→ Stored data

BEGIN

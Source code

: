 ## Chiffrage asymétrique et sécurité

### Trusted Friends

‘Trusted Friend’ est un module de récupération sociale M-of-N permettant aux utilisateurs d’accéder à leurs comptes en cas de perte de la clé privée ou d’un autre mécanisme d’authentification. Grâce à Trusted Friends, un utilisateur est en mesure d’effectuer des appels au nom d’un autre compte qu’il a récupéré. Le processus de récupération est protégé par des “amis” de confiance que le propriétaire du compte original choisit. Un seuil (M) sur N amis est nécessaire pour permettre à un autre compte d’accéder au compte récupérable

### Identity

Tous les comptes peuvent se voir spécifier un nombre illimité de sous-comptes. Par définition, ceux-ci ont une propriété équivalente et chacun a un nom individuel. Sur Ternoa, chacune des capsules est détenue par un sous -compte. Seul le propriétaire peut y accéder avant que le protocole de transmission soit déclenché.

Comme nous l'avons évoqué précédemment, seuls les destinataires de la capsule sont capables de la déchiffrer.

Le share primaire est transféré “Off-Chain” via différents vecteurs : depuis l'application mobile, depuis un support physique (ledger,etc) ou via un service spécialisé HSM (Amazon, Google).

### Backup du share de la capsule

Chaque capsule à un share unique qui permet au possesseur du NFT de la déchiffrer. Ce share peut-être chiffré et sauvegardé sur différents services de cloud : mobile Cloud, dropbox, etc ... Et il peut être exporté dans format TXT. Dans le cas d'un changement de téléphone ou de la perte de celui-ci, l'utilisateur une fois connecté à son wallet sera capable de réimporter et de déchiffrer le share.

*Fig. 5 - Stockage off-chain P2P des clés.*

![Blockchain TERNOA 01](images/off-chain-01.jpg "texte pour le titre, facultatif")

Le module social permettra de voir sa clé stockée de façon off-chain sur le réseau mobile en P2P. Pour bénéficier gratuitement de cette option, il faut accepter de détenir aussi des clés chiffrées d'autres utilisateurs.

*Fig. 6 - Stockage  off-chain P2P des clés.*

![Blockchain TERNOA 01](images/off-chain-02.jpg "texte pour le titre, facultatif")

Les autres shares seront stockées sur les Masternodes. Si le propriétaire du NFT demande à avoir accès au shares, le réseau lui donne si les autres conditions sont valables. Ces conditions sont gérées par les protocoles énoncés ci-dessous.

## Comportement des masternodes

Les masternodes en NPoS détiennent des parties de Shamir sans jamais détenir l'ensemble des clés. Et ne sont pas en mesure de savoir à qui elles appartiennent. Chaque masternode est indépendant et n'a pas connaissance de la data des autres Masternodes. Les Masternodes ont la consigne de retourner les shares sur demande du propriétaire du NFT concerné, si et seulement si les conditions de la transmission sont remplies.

END

→ Task objective
In the listing above, find the line holding "Le share primaire" and the line holding "Stockage off-chain P2P des clés.*", then output those two lines and every line between them exactly.

→ Response area
Le share primaire est transféré “Off-Chain” via différents vecteurs : depuis l'application mobile, depuis un support physique (ledger,etc) ou via un service spécialisé HSM (Amazon, Google).

### Backup du share de la capsule

Chaque capsule à un share unique qui permet au possesseur du NFT de la déchiffrer. Ce share peut-être chiffré et sauvegardé sur différents services de cloud : mobile Cloud, dropbox, etc ... Et il peut être exporté dans format TXT. Dans le cas d'un changement de téléphone ou de la perte de celui-ci, l'utilisateur une fois connecté à son wallet sera capable de réimporter et de déchiffrer le share.

*Fig. 5 - Stockage off-chain P2P des clés.*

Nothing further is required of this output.